Now I have a different error
Error: Traceback (most recent call last):
File "/2/log.py", line 2, in <module>
import pandas as pd
File "/1/pandas/__init__.py", line 49, in <module>
from pandas.core.api import (
File "/1/pandas/core/api.py", line 1, in <module>
from pandas._libs import (
File "/1/pandas/_libs/__init__.py", line 18, in <module>
from pandas._libs.interval import Interval
File "pandas/_libs/interval.pyx", line 1, in init pandas._libs.interval
File "pandas/_libs/hashtable.pyx", line 1, in init pandas._libs.hashtable
File "pandas/_libs/missing.pyx", line 1, in init pandas._libs.missing
File "/1/pandas/_libs/tslibs/__init__.py", line 40, in <module>
from pandas._libs.tslibs.conversion import localize_pydatetime
File "pandas/_libs/tslibs/conversion.pyx", line 1, in init pandas._libs.tslibs.conversion
File "pandas/_libs/tslibs/offsets.pyx", line 1, in init pandas._libs.tslibs.offsets
File "pandas/_libs/tslibs/timestamps.pyx", line 1, in init pandas._libs.tslibs.timestamps
File "pandas/_libs/tslibs/tzconversion.pyx", line 55, in init pandas._libs.tslibs.tzconversion
ValueError: Buffer dtype mismatch, expected 'const int64_t' but got 'long long'
Yikes; looks like more Cython trouble. I have basically zero Cython experience, unfortunately. Maybe we need to tell Cython we're cross compiling for a 32-bit platform (wasm32-wasi
) somehow?
I'm also unfamiliar with Cython. The ctypes
package is imported in numpy and seems to work, but it's failing in pandas. Are you familiar with that at all?

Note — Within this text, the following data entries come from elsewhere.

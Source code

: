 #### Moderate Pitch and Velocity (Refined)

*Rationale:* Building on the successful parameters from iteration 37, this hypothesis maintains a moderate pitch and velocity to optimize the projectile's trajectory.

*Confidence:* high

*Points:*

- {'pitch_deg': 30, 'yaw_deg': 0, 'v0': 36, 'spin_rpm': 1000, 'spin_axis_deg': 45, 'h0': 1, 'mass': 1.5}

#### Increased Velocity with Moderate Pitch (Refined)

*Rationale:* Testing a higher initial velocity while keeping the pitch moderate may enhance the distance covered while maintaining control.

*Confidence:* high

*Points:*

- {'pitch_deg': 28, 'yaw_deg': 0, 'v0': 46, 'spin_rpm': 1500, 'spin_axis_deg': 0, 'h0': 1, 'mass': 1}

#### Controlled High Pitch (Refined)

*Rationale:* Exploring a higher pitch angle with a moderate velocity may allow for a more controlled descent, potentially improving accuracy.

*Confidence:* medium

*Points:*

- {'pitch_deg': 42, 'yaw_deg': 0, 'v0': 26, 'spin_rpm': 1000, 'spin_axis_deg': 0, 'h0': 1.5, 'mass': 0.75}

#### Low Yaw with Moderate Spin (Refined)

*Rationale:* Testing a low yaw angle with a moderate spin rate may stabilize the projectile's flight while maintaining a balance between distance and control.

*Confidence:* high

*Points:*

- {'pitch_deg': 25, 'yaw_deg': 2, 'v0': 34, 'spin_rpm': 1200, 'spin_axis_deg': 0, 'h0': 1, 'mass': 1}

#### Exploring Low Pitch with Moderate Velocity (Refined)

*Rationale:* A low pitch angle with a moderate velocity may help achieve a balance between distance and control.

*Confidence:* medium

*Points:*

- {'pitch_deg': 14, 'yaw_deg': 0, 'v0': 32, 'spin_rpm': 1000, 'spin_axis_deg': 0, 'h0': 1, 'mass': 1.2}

Yeah, my guess is that ctypes
works just fine on wasm32-wasi
, and I assume numpy
uses it in a pretty conventional way to interfaces with the parts written in C++. pandas
, on the other hand, adds Cython to the mix, and Cython converts Python-ish code to C/C++. My guess is that Cython also assumes that the C/C++ code it's generating will be compiled for the native platform it's running on rather than be cross-compiled to wasm32-wasi
, so any platform-specific parts of that generated code are for the wrong platform.
I'm just guessing, though: I haven't dug into it.
ctypes can be imported so you can get at the constants in the file, but not all the functionality is available, e.g. dynamic loading and execution of other code.